List all lines of the data that include the string "implements".

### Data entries
------------------------------------

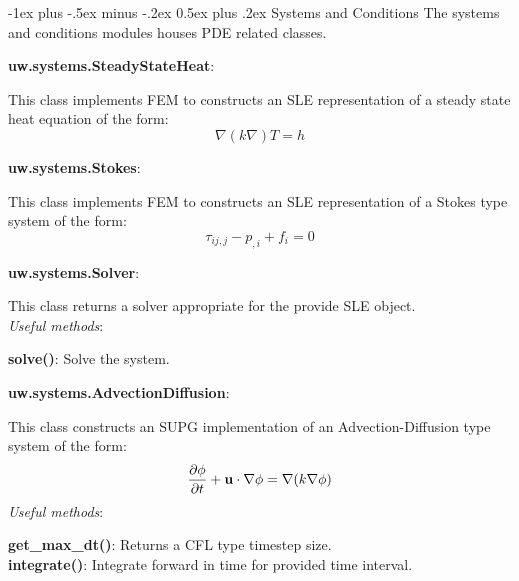 \documentclass[10pt,landscape]{article}
\makeatletter
\renewcommand{\section}{\@startsection{section}{1}{0mm}%
                                {-1ex plus -.5ex minus -.2ex}%
                                {0.5ex plus .2ex}%
                                {\normalfont\large\bfseries}}
\makeatother
\begin{document}
\begin{multicols}{2}
\section{Systems and Conditions}
The systems and conditions modules houses PDE related classes.\\
\vspace{1mm}

\noindent\textbf{uw.systems.SteadyStateHeat}:
\begin{addmargin}[1em]{2em}
This class implements FEM to constructs an SLE representation of a steady state heat equation of the form:
 \[\nabla(k \nabla)T = h\]
\end{addmargin}
\vspace{1mm}

\noindent\textbf{uw.systems.Stokes}:
\begin{addmargin}[1em]{2em}
This class implements FEM to constructs an SLE representation of a Stokes type system of the form:
 \[\tau_{ij,j} -  p_{,i} + f_i = 0\]
\end{addmargin}
\vspace{1mm}

\noindent\textbf{uw.systems.Solver}:
\begin{addmargin}[1em]{2em}
This class returns a solver appropriate for the provide SLE object.\\
\vspace{1mm}
\textit{Useful methods}:\\
\begin{addmargin}[1em]{2em}
\textbf{solve()}: Solve the system.\\
\end{addmargin}
\end{addmargin}
\vspace{1mm}

\noindent\textbf{uw.systems.AdvectionDiffusion}:
\begin{addmargin}[1em]{2em}
This class constructs an SUPG implementation of an Advection-Diffusion type system of the form:
 \[\frac{\partial\phi}{\partial t}  + {\bf u } \cdot \nabla \phi= \nabla { ( k  \nabla \phi } )\]
\textit{Useful methods}:\\
\begin{addmargin}[1em]{2em}
\textbf{get\_max\_dt()}: Returns a CFL type timestep size.\\
\textbf{integrate()}: Integrate forward in time for provided time interval.\\
\end{addmargin}
\end{addmargin}
\vspace{1mm}


\end{multicols}
\end{document}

------------------------------------

### Reply to the exercise
This class implements FEM to constructs an SLE representation of a steady state heat equation of the form:
This class implements FEM to constructs an SLE representation of a Stokes type system of the form:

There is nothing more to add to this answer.